One of the best parts of watching our favorite teams and players perform on the field is when they break records during any given season. In 2019, several long-standing NFL records may be in danger. Although they’ll always remain a part of NFL history, there are at least five of these stats that might lose their top spot this season.
5. Most rushing yards by a quarterback, season
- Existing record: 1,039 yards set by Michael Vick in 2006
Before Vick fell from grace in the NFL, he was a powerhouse QB for the Atlanta Falcons. He broke another rushing record in 2011 when he surpassed Randall Cunningham’s long-standing number (4,928) of total career rushing yardage after a milestone 53-yard dash during a game against the Buffalo Bills.
Lamar Jackson guided the Baltimore Ravens to the playoffs last season, and he did it with his legs. He rushed for 695 yards and five TDs in 16 games, but he made only seven starts. Jackson finished the season with 1,201 passing yards and six touchdowns. If he stays healthy and runs like he did last season, he could break Vick’s benchmark for QB rushing yards in a season.
4. Most sacks, season
- Existing record: 22.5 sacks set by Michael Strahan in 2001
New York Giants defensive end Michael Strahan went onto another lucrative career on the other side of the camera when left the football field, but he still left his mark in the NFL record books. More seasoned football fans will remember when veteran Jets’ lineman Mark Gastineau grabbed the title of most sacks way back in 1984 with 22, but Strahan rewrote one of the flashiest NFL records in 2001 with his sack of Brett Favre.
Two of today’s active players who could surpass Strahan’s mark include:
- J.J. Watt, who tallied 20.5 sacks in both 2012 and 2014
- Aaron Donald, who finished with 20.5 sacks in 2018
3. Most receiving yards, season
- Existing record: 1,964 yards set by Calvin Johnson in 2012
The thought of a receiver having a 2,000-yard season may seem far-fetched, but obviously, Johnson fell just short of this mark by only thirty-six yards in 2012. One receiver who will be giving Johnson’s record a run for its money is Julio Jones who set the pace with 1,677 yards last season.
If you think that league-leading number isn’t close enough to compare, consider the year 2015 when Jones topped the NFL with 1,871 yards. He’ll have to stay healthy, and the Falcons’ offense will have to perform at a high pace all season, but in a league that focuses on passing more than ever, this is one of the NFL records that could fall in 2019.

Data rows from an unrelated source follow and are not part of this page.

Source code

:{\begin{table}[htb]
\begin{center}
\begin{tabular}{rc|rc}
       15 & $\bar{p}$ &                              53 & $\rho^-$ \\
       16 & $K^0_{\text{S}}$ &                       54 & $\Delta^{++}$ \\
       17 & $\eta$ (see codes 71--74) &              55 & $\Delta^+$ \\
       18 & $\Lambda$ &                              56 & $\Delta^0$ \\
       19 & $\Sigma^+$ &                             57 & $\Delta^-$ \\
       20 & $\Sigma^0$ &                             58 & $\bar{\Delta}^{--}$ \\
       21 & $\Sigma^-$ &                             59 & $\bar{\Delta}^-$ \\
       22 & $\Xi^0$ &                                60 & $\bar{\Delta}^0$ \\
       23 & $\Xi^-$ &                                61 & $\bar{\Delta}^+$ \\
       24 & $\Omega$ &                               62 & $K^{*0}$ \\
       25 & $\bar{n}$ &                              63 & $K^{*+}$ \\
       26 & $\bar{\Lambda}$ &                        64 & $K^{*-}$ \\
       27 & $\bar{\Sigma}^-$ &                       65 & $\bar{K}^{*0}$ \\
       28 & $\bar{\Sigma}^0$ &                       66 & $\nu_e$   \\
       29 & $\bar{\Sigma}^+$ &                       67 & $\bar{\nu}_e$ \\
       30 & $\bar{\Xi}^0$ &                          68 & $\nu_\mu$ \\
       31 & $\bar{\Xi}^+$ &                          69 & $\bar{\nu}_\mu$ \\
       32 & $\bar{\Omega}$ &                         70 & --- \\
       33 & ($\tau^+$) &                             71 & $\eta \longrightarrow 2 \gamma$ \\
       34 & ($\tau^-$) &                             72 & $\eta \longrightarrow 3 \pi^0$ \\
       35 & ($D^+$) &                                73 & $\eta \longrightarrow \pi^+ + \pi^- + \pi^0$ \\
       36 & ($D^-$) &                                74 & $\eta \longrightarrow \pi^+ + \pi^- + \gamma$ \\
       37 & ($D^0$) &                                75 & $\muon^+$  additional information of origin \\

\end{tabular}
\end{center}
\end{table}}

2. Most career touchdown passes
- Existing record: 539 touchdowns set by Peyton Manning in 2015
Playing quarterback for the Indianapolis Colts for almost two decades, Peyton Manning holds a long list of NFL records that are all a true testament to his stellar career:
- Career wins including the playoffs (200) and comeback victories (45)
- MVP awards (five) and playoff appearances (15)

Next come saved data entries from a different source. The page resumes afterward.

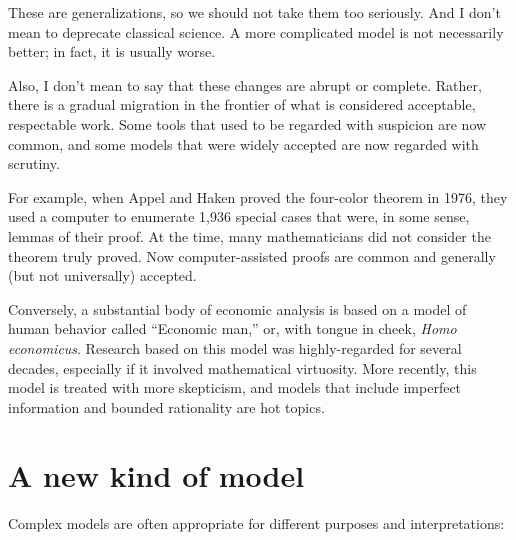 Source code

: \documentclass[10pt]{book}
\begin{document}
These are generalizations, so we should not take them
too seriously.  And I don't mean to deprecate
classical science.  A more complicated model is not necessarily better;
in fact, it is usually worse.

Also, I don't mean to say that these changes are abrupt or complete.
Rather, there is a gradual migration in the frontier of what is
considered acceptable, respectable work.  Some tools that used
to be regarded with suspicion are now common, and some 
models that were widely accepted are now regarded with scrutiny.

For example, when Appel and Haken proved the four-color theorem in
1976, they used a computer to enumerate 1,936 special cases that were,
in some sense, lemmas of their proof.  At the time, many
mathematicians did not consider the theorem truly proved.  Now
computer-assisted proofs are common and generally (but not
universally) accepted.

Conversely, a substantial body of economic analysis is based on a
model of human behavior called ``Economic man,'' or, with tongue in
cheek, {\it Homo economicus}.  Research based on this model was
highly-regarded for several decades, especially if it involved
mathematical virtuosity.  More recently, this model is treated with
more skepticism, and models that include imperfect information and
bounded rationality are hot topics.

\section{A new kind of model}

Complex models are often appropriate for different purposes and
interpretations:
\end{document}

- Games with four touchdown passes (25) and number of games with an 80% pass completion rate (19)
Those are just a few of the many records Manning still possesses, but New Orleans’ QB Drew Brees is nipping at his heels for career touchdown passes thrown. Brees has 520 TD passes, and he is right on target to take the title in 2019. Brees dethroned Manning for the No. 1 spot in career passing yards at the end of 2018, and now he’s got another of the more illustrious NFL records in his sights.
1. Most pass completions, season
- Existing record: 471 set by Drew Brees in 2016
You know what they say — you win some you lose some, and 2019 may see the possibility of Brees breaking one record (career passing touchdowns) while losing his top spot in another. Currently, the Saints’ quarterback is one of the highest-paid, most talented players in the NFL. He led his team to an NFC Championship game last season despite his advancing age.
But last season, another veteran QB, the Steelers Ben Roethlisberger, was knocking on Brees’ door to take the season completions record away. Roethlisberger ended 2018 with 452 completions. He surpassed 400 in 2014, and the only two seasons he was under 200 were his first two playing with Pittsburgh.
Some of the NFL records might not have the same legacy as baseball records, such as home runs in a season or longest hitting streak. But there’s a good chance we could peer inside the football records book more during the 2019 season as a handful of NFL records look destined to fall this year.